We're not there yet, David. We're introducing to you the concept of how we're going to grow this company under those three vectors that we talked about. And we're showing you that we're doing it through this integration, through fiscal management, and through maintaining good levels of debt for the company. As we get more clear on how those triggers and those vectors are going to be executed, whether organic, inorganic, or geographic expansion, we're going to be quite transparent with you. We'll let you know what we're going to do. We'll let you know how high we want to go. If we were even to use leverage at all, we may be able to use cash. We may do smaller tuck-ins. We haven't really got to that point yet. We're just heading into the FY25 planning period. And I think at that point, maybe into the end of Q4, going into Q1, Next year we'll be able to be a little bit clearer with you on, now let me tell you exactly how we're going to execute those three vectors. We're just not there yet. We're simply introducing to you that we're about to embark on a pivot to growth under the guise of the three areas that I discussed.
Hey, David, it's Jeremy.
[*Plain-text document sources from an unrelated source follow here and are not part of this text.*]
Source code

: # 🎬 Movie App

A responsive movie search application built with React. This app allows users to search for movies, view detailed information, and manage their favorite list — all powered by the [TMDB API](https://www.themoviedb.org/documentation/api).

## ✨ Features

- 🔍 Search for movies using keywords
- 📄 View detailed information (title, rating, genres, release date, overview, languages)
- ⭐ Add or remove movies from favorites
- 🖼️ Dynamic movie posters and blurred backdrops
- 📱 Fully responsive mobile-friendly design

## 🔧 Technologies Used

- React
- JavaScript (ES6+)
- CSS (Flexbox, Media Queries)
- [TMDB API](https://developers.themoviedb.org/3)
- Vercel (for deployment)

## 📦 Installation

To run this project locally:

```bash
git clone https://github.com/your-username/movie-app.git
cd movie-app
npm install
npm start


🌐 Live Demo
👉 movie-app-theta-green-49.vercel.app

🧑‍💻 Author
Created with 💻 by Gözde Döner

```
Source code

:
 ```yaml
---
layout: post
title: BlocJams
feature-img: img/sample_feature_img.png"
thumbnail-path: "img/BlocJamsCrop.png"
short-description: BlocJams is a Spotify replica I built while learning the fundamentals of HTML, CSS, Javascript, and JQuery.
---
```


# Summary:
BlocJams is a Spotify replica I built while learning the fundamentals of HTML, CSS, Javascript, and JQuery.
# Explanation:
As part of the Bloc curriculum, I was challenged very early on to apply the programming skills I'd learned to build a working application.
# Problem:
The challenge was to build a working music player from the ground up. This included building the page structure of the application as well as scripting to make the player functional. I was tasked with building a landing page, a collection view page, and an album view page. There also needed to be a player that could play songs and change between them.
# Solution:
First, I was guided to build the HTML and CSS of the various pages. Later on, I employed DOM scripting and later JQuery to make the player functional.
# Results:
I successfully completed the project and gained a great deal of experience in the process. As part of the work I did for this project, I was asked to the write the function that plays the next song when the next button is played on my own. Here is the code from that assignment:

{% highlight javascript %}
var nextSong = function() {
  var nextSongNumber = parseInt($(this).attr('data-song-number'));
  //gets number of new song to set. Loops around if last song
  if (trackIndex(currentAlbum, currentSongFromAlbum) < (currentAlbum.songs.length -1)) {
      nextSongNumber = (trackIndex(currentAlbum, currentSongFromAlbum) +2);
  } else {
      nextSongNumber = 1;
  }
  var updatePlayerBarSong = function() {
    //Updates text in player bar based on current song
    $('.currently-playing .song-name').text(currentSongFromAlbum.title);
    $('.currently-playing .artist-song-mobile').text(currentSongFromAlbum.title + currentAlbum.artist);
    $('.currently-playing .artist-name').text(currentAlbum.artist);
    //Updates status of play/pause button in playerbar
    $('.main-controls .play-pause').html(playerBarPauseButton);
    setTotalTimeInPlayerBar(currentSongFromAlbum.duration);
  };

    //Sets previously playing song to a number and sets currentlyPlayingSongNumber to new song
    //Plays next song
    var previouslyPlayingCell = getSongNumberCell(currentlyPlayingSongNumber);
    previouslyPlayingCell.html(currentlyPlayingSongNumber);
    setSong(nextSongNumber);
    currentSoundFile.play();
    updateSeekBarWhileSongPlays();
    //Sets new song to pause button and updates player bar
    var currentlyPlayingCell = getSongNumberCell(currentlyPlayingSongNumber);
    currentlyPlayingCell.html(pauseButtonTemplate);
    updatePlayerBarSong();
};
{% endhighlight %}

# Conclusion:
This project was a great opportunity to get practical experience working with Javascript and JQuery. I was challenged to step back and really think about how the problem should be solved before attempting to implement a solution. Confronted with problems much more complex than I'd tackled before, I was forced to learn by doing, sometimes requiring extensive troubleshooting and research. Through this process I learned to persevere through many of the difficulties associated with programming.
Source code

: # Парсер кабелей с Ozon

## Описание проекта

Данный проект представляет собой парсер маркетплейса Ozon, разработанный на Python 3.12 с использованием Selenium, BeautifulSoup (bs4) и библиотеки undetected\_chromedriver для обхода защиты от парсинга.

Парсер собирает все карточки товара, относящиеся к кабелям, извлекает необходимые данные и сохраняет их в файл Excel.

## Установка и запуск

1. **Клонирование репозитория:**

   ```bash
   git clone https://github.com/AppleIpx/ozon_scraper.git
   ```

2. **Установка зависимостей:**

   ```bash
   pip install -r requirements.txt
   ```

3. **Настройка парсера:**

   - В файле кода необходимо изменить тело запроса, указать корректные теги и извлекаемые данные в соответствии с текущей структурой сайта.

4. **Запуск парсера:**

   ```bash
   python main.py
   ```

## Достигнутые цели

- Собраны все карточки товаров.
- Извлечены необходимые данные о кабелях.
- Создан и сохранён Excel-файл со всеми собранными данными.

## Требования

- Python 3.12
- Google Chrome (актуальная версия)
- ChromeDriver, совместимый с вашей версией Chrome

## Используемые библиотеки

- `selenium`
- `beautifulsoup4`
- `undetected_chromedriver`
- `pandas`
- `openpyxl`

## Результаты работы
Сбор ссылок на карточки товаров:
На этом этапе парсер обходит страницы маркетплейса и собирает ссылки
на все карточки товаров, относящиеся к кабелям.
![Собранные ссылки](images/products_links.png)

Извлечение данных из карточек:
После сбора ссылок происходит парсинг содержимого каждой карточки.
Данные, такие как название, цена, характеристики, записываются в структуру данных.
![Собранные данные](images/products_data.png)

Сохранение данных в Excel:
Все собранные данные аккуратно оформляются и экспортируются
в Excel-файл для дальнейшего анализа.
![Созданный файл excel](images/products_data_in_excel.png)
I'd say to Charles, myself, I've been here long enough now, we have a really good understanding of the DNA of the company. We have a good understanding of how the company makes money, how it drives profits. and are in a much, much better position to understand how we leverage our cash position and that optionality to continue to keep that discipline and have a P&L that's got the kind of profit that we all find attractive.
That's helpful, guys. Thanks so much. Thanks, David.
This concludes the question and answer session and today's conference call. you may disconnect your lines. Thank you for participating and have a pleasant day.